• **INSTRUCTIONS TO FOLLOW**: The records underneath are to be printed in full and exactly, with no pictures carried over.

• **Records from a data collection**:
^^^^
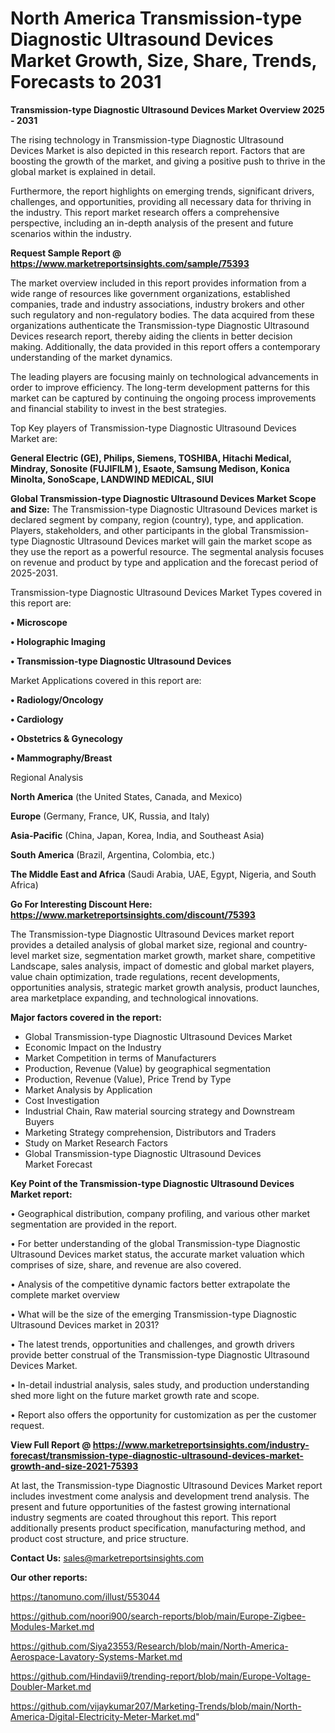 # North America Transmission-type Diagnostic Ultrasound Devices Market Growth, Size, Share, Trends, Forecasts to 2031

<Strong> Transmission-type Diagnostic Ultrasound Devices Market Overview 2025 - 2031</strong>

The rising technology in Transmission-type Diagnostic Ultrasound Devices Market is also depicted in this research report. Factors that are boosting the growth of the market, and giving a positive push to thrive in the global market is explained in detail.

Furthermore, the report highlights on emerging trends, significant drivers, challenges, and opportunities, providing all necessary data for thriving in the industry. This report market research offers a comprehensive perspective, including an in-depth analysis of the present and future scenarios within the industry.

<strong>Request Sample Report @ <a href=https://www.marketreportsinsights.com/sample/75393>https://www.marketreportsinsights.com/sample/75393</a></strong>

The market overview included in this report provides information from a wide range of resources like government organizations, established companies, trade and industry associations, industry brokers and other such regulatory and non-regulatory bodies. The data acquired from these organizations authenticate the Transmission-type Diagnostic Ultrasound Devices research report, thereby aiding the clients in better decision making. Additionally, the data provided in this report offers a contemporary understanding of the market dynamics.

The leading players are focusing mainly on technological advancements in order to improve efficiency. The long-term development patterns for this market can be captured by continuing the ongoing process improvements and financial stability to invest in the best strategies.

Top Key players of Transmission-type Diagnostic Ultrasound Devices Market are:

<strong>General Electric (GE), Philips, Siemens, TOSHIBA, Hitachi Medical, Mindray, Sonosite (FUJIFILM ), Esaote, Samsung Medison, Konica Minolta, SonoScape, LANDWIND MEDICAL, SIUI</strong>

<strong><b>Global Transmission-type Diagnostic Ultrasound Devices Market Scope and Size:</b></strong>
The Transmission-type Diagnostic Ultrasound Devices market is declared segment by company, region (country), type, and application. Players, stakeholders, and other participants in the global Transmission-type Diagnostic Ultrasound Devices market will gain the market scope as they use the report as a powerful resource. The segmental analysis focuses on revenue and product by type and application and the forecast period of 2025-2031.

Transmission-type Diagnostic Ultrasound Devices Market Types covered in this report are:

<strong>• Microscope

• Holographic Imaging

• Transmission-type Diagnostic Ultrasound Devices</strong>

Market Applications covered in this report are:

<strong>• Radiology/Oncology

• Cardiology

• Obstetrics & Gynecology

• Mammography/Breast</strong> 

Regional Analysis

<strong>North America</strong> (the United States, Canada, and Mexico)

<strong>Europe</strong> (Germany, France, UK, Russia, and Italy)

<strong>Asia-Pacific</strong> (China, Japan, Korea, India, and Southeast Asia)

<strong>South America</strong> (Brazil, Argentina, Colombia, etc.)

<strong>The Middle East and Africa</strong> (Saudi Arabia, UAE, Egypt, Nigeria, and South Africa)

<strong>Go For Interesting Discount Here: <a href=https://www.marketreportsinsights.com/discount/75393>https://www.marketreportsinsights.com/discount/75393</a></strong>

The Transmission-type Diagnostic Ultrasound Devices market report provides a detailed analysis of global market size, regional and country-level market size, segmentation market growth, market share, competitive Landscape, sales analysis, impact of domestic and global market players, value chain optimization, trade regulations, recent developments, opportunities analysis, strategic market growth analysis, product launches, area marketplace expanding, and technological innovations.

<strong><b>Major factors covered in the report:</b></strong>
<ul>
  <li>Global Transmission-type Diagnostic Ultrasound Devices Market </li>
  <li>Economic Impact on the Industry</li>
  <li>Market Competition in terms of Manufacturers</li>
  <li>Production, Revenue (Value) by geographical segmentation</li>
  <li>Production, Revenue (Value), Price Trend by Type</li>
  <li>Market Analysis by Application</li>
  <li>Cost Investigation</li>
  <li>Industrial Chain, Raw material sourcing strategy and Downstream Buyers</li>
  <li>Marketing Strategy comprehension, Distributors and Traders</li>
  <li>Study on Market Research Factors</li>
  <li>Global Transmission-type Diagnostic Ultrasound Devices Market Forecast</li>
</ul>

<strong><b>Key Point of the Transmission-type Diagnostic Ultrasound Devices Market report:</b></strong>

• Geographical distribution, company profiling, and various other market segmentation are provided in the report.

• For better understanding of the global Transmission-type Diagnostic Ultrasound Devices market status, the accurate market valuation which comprises of size, share, and revenue are also covered.

• Analysis of the competitive dynamic factors better extrapolate the complete market overview

• What will be the size of the emerging Transmission-type Diagnostic Ultrasound Devices market in 2031?

• The latest trends, opportunities and challenges, and growth drivers provide better construal of the Transmission-type Diagnostic Ultrasound Devices Market.

• In-detail industrial analysis, sales study, and production understanding shed more light on the future market growth rate and scope.

• Report also offers the opportunity for customization as per the customer request.

<strong><b>View Full Report @ <a href=https://www.marketreportsinsights.com/industry-forecast/transmission-type-diagnostic-ultrasound-devices-market-growth-and-size-2021-75393>https://www.marketreportsinsights.com/industry-forecast/transmission-type-diagnostic-ultrasound-devices-market-growth-and-size-2021-75393</a></b></strong>


At last, the Transmission-type Diagnostic Ultrasound Devices Market report includes investment come analysis and development trend analysis. The present and future opportunities of the fastest growing international industry segments are coated throughout this report. This report additionally presents product specification, manufacturing method, and product cost structure, and price structure.

<strong>Contact Us:</strong>
sales@marketreportsinsights.com

<strong>Our other reports:</strong>

<a href=https://tanomuno.com/illust/553044>https://tanomuno.com/illust/553044</a>

<a href=https://github.com/noori900/search-reports/blob/main/Europe-Zigbee-Modules-Market.md>https://github.com/noori900/search-reports/blob/main/Europe-Zigbee-Modules-Market.md</a>

<a href=https://github.com/Siya23553/Research/blob/main/North-America-Aerospace-Lavatory-Systems-Market.md>https://github.com/Siya23553/Research/blob/main/North-America-Aerospace-Lavatory-Systems-Market.md</a>

<a href=https://github.com/Hindavii9/trending-report/blob/main/Europe-Voltage-Doubler-Market.md>https://github.com/Hindavii9/trending-report/blob/main/Europe-Voltage-Doubler-Market.md</a>

<a href=https://github.com/vijaykumar207/Marketing-Trends/blob/main/North-America-Digital-Electricity-Meter-Market.md>https://github.com/vijaykumar207/Marketing-Trends/blob/main/North-America-Digital-Electricity-Meter-Market.md</a>"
^^^^
• **RESPONSE AREA**:
 # North America Transmission-type Diagnostic Ultrasound Devices Market Growth, Size, Share, Trends, Forecasts to 2031

<Strong> Transmission-type Diagnostic Ultrasound Devices Market Overview 2025 - 2031</strong>

The rising technology in Transmission-type Diagnostic Ultrasound Devices Market is also depicted in this research report. Factors that are boosting the growth of the market, and giving a positive push to thrive in the global market is explained in detail.

Furthermore, the report highlights on emerging trends, significant drivers, challenges, and opportunities, providing all necessary data for thriving in the industry. This report market research offers a comprehensive perspective, including an in-depth analysis of the present and future scenarios within the industry.

<strong>Request Sample Report @ <a href=https://www.marketreportsinsights.com/sample/75393>https://www.marketreportsinsights.com/sample/75393</a></strong>

The market overview included in this report provides information from a wide range of resources like government organizations, established companies, trade and industry associations, industry brokers and other such regulatory and non-regulatory bodies. The data acquired from these organizations authenticate the Transmission-type Diagnostic Ultrasound Devices research report, thereby aiding the clients in better decision making. Additionally, the data provided in this report offers a contemporary understanding of the market dynamics.

The leading players are focusing mainly on technological advancements in order to improve efficiency. The long-term development patterns for this market can be captured by continuing the ongoing process improvements and financial stability to invest in the best strategies.

Top Key players of Transmission-type Diagnostic Ultrasound Devices Market are:

<strong>General Electric (GE), Philips, Siemens, TOSHIBA, Hitachi Medical, Mindray, Sonosite (FUJIFILM ), Esaote, Samsung Medison, Konica Minolta, SonoScape, LANDWIND MEDICAL, SIUI</strong>

<strong><b>Global Transmission-type Diagnostic Ultrasound Devices Market Scope and Size:</b></strong>
The Transmission-type Diagnostic Ultrasound Devices market is declared segment by company, region (country), type, and application. Players, stakeholders, and other participants in the global Transmission-type Diagnostic Ultrasound Devices market will gain the market scope as they use the report as a powerful resource. The segmental analysis focuses on revenue and product by type and application and the forecast period of 2025-2031.

Transmission-type Diagnostic Ultrasound Devices Market Types covered in this report are:

<strong>• Microscope

• Holographic Imaging

• Transmission-type Diagnostic Ultrasound Devices</strong>

Market Applications covered in this report are:

<strong>• Radiology/Oncology

• Cardiology

• Obstetrics & Gynecology

• Mammography/Breast</strong> 

Regional Analysis

<strong>North America</strong> (the United States, Canada, and Mexico)

<strong>Europe</strong> (Germany, France, UK, Russia, and Italy)

<strong>Asia-Pacific</strong> (China, Japan, Korea, India, and Southeast Asia)

<strong>South America</strong> (Brazil, Argentina, Colombia, etc.)

<strong>The Middle East and Africa</strong> (Saudi Arabia, UAE, Egypt, Nigeria, and South Africa)

<strong>Go For Interesting Discount Here: <a href=https://www.marketreportsinsights.com/discount/75393>https://www.marketreportsinsights.com/discount/75393</a></strong>

The Transmission-type Diagnostic Ultrasound Devices market report provides a detailed analysis of global market size, regional and country-level market size, segmentation market growth, market share, competitive Landscape, sales analysis, impact of domestic and global market players, value chain optimization, trade regulations, recent developments, opportunities analysis, strategic market growth analysis, product launches, area marketplace expanding, and technological innovations.

<strong><b>Major factors covered in the report:</b></strong>
<ul>
  <li>Global Transmission-type Diagnostic Ultrasound Devices Market </li>
  <li>Economic Impact on the Industry</li>
  <li>Market Competition in terms of Manufacturers</li>
  <li>Production, Revenue (Value) by geographical segmentation</li>
  <li>Production, Revenue (Value), Price Trend by Type</li>
  <li>Market Analysis by Application</li>
  <li>Cost Investigation</li>
  <li>Industrial Chain, Raw material sourcing strategy and Downstream Buyers</li>
  <li>Marketing Strategy comprehension, Distributors and Traders</li>
  <li>Study on Market Research Factors</li>
  <li>Global Transmission-type Diagnostic Ultrasound Devices Market Forecast</li>
</ul>

<strong><b>Key Point of the Transmission-type Diagnostic Ultrasound Devices Market report:</b></strong>

• Geographical distribution, company profiling, and various other market segmentation are provided in the report.

• For better understanding of the global Transmission-type Diagnostic Ultrasound Devices market status, the accurate market valuation which comprises of size, share, and revenue are also covered.

• Analysis of the competitive dynamic factors better extrapolate the complete market overview

• What will be the size of the emerging Transmission-type Diagnostic Ultrasound Devices market in 2031?

• The latest trends, opportunities and challenges, and growth drivers provide better construal of the Transmission-type Diagnostic Ultrasound Devices Market.

• In-detail industrial analysis, sales study, and production understanding shed more light on the future market growth rate and scope.

• Report also offers the opportunity for customization as per the customer request.

<strong><b>View Full Report @ <a href=https://www.marketreportsinsights.com/industry-forecast/transmission-type-diagnostic-ultrasound-devices-market-growth-and-size-2021-75393>https://www.marketreportsinsights.com/industry-forecast/transmission-type-diagnostic-ultrasound-devices-market-growth-and-size-2021-75393</a></b></strong>


At last, the Transmission-type Diagnostic Ultrasound Devices Market report includes investment come analysis and development trend analysis. The present and future opportunities of the fastest growing international industry segments are coated throughout this report. This report additionally presents product specification, manufacturing method, and product cost structure, and price structure.

<strong>Contact Us:</strong>
sales@marketreportsinsights.com

<strong>Our other reports:</strong>

<a href=https://tanomuno.com/illust/553044>https://tanomuno.com/illust/553044</a>

<a href=https://github.com/noori900/search-reports/blob/main/Europe-Zigbee-Modules-Market.md>https://github.com/noori900/search-reports/blob/main/Europe-Zigbee-Modules-Market.md</a>

<a href=https://github.com/Siya23553/Research/blob/main/North-America-Aerospace-Lavatory-Systems-Market.md>https://github.com/Siya23553/Research/blob/main/North-America-Aerospace-Lavatory-Systems-Market.md</a>

<a href=https://github.com/Hindavii9/trending-report/blob/main/Europe-Voltage-Doubler-Market.md>https://github.com/Hindavii9/trending-report/blob/main/Europe-Voltage-Doubler-Market.md</a>

<a href=https://github.com/vijaykumar207/Marketing-Trends/blob/main/North-America-Digital-Electricity-Meter-Market.md>https://github.com/vijaykumar207/Marketing-Trends/blob/main/North-America-Digital-Electricity-Meter-Market.md</a>"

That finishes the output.